■ WHAT YOU HAVE TO DO:
Your answer should be the lines of the data below that contain "including".
TASK DATA section start
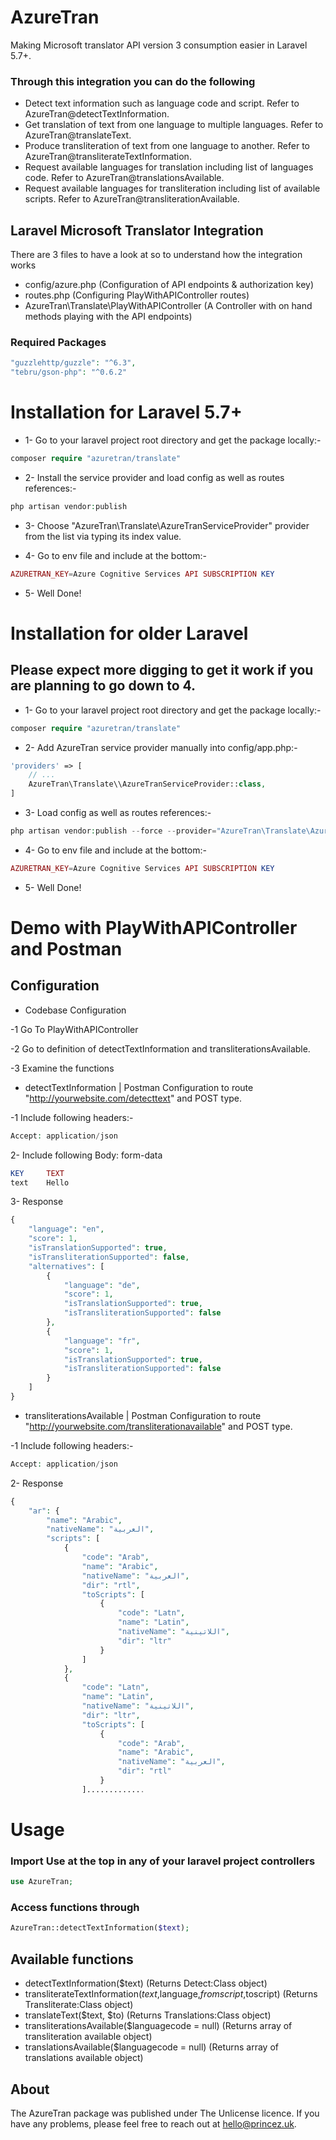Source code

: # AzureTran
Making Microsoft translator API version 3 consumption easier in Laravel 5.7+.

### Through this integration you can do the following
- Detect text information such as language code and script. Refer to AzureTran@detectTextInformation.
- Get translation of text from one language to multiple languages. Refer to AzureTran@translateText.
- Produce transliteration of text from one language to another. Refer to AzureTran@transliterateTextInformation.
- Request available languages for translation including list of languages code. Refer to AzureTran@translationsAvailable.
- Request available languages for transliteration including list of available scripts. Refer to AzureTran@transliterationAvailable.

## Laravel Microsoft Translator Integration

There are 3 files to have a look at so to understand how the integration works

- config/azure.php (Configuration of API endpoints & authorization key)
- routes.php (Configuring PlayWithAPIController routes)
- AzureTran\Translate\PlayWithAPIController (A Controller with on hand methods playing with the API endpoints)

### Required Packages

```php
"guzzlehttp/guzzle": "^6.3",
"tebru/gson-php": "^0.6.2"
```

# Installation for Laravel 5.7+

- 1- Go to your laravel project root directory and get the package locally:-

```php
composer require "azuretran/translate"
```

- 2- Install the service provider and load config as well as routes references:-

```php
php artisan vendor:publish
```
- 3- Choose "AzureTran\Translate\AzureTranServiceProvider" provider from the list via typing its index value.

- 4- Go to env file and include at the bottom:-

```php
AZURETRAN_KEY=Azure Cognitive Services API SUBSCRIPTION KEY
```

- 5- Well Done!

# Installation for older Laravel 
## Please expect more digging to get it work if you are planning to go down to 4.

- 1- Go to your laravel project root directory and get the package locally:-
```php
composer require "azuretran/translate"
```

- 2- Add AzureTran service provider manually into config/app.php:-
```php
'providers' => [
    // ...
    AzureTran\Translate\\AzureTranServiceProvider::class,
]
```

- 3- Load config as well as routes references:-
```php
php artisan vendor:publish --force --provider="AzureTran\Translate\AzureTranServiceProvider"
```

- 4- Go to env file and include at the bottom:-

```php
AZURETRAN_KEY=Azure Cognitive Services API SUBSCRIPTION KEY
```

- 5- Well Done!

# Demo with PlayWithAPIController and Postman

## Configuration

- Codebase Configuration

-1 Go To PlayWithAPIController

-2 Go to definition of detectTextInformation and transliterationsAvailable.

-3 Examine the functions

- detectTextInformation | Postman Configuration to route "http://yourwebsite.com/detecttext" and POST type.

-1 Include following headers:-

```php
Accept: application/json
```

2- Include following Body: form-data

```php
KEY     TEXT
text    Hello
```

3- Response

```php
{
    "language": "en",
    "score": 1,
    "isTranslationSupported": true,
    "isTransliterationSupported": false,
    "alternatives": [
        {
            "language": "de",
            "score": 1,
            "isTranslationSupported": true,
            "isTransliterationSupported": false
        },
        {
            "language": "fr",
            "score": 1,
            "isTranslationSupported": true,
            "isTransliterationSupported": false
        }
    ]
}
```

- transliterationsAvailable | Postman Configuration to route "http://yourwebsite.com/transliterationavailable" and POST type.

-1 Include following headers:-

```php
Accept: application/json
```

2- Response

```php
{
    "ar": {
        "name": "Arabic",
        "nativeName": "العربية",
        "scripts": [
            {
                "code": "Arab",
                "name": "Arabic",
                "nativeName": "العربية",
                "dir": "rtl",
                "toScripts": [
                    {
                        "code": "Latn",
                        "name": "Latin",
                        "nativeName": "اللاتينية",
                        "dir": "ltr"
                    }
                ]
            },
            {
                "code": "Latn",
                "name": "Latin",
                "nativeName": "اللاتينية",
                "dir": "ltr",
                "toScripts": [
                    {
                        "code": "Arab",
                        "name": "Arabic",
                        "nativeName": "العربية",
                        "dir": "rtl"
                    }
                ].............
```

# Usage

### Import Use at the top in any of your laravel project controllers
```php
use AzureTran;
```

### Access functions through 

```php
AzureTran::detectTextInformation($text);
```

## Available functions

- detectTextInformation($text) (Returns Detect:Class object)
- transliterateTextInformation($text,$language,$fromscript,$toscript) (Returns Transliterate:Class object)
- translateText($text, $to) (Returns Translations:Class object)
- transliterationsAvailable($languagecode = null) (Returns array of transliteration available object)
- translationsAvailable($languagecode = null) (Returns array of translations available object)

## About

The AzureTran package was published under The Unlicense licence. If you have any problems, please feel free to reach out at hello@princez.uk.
TASK DATA section end
TASK DATA section start
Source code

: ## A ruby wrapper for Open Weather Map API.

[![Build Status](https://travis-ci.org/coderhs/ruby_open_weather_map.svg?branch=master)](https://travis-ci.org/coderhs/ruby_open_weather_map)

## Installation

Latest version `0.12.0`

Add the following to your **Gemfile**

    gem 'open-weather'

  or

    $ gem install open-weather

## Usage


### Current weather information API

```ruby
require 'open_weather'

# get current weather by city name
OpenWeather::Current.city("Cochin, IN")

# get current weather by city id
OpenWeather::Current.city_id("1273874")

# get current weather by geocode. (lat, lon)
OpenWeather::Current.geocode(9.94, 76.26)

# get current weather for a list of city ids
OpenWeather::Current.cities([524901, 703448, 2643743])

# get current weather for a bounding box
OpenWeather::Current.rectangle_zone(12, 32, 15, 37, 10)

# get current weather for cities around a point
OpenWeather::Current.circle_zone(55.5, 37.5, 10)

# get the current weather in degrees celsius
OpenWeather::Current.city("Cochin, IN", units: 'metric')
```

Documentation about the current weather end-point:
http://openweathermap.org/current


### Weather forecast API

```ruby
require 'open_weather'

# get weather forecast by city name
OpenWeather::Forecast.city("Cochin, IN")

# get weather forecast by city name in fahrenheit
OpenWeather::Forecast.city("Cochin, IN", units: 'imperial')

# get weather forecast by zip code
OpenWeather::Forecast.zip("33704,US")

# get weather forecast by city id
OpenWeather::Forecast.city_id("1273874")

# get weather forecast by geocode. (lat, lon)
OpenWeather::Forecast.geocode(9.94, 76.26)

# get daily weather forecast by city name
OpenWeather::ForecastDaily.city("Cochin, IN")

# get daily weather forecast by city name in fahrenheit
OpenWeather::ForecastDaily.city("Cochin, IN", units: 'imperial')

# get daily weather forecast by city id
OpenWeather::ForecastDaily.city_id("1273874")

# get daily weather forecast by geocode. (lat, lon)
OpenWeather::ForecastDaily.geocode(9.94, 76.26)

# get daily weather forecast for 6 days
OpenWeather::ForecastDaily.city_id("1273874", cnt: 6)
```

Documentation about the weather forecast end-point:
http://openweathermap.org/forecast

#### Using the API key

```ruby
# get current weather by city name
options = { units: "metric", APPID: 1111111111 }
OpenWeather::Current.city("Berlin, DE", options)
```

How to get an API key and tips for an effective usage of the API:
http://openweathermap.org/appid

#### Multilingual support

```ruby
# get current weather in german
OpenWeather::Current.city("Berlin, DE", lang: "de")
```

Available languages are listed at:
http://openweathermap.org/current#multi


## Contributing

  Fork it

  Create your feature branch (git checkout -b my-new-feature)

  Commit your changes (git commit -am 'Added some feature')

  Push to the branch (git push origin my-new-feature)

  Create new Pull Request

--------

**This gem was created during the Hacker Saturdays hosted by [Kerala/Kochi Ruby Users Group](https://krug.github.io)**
TASK DATA section end
TASK DATA section start
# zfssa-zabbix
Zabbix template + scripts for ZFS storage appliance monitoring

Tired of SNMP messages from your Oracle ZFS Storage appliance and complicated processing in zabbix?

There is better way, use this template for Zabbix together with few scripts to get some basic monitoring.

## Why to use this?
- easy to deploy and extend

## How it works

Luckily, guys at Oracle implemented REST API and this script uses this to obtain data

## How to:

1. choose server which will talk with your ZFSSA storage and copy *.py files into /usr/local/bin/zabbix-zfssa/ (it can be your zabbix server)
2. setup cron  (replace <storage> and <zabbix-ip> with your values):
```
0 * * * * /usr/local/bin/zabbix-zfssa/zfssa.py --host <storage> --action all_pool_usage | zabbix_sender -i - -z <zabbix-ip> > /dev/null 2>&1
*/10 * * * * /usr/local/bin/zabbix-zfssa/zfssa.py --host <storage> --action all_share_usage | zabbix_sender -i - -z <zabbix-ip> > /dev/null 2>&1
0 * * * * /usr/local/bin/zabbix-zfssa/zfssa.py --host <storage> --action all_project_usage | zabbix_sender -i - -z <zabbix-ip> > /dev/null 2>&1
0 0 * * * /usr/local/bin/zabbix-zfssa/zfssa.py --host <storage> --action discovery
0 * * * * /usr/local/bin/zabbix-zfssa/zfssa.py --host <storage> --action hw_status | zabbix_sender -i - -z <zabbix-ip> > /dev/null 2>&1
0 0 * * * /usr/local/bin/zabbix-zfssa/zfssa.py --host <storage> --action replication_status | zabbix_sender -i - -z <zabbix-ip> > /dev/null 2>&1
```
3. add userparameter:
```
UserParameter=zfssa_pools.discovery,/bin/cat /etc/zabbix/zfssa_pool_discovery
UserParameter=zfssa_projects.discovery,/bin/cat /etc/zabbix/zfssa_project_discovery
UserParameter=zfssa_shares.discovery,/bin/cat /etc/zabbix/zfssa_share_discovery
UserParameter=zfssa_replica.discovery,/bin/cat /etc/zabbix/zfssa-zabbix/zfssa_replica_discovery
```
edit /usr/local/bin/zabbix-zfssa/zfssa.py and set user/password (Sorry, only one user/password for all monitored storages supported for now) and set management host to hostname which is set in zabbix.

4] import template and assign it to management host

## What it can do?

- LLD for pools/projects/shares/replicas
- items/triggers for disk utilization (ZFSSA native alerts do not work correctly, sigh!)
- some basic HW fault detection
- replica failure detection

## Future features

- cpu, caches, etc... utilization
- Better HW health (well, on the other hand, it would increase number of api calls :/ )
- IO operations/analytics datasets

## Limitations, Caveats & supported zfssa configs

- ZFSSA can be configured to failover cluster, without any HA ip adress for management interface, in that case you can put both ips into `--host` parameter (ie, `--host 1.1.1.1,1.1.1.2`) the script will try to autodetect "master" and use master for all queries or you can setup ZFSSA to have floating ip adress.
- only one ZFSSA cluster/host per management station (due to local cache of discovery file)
TASK DATA section end
■ SOLUTION FOR THIS TASK:
- Request available languages for translation including list of languages code. Refer to AzureTran@translationsAvailable.
- Request available languages for transliteration including list of available scripts. Refer to AzureTran@transliterationAvailable.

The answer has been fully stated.